[Source records]
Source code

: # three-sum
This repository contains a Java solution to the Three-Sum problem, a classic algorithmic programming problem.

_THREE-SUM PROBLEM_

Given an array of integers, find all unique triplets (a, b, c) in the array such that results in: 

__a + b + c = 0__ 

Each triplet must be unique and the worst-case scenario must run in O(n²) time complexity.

[Your task]
Scan the records for the string "unique" and show every line that contains it.

[Solution for this problem]
Given an array of integers, find all unique triplets (a, b, c) in the array such that results in: 
Each triplet must be unique and the worst-case scenario must run in O(n²) time complexity.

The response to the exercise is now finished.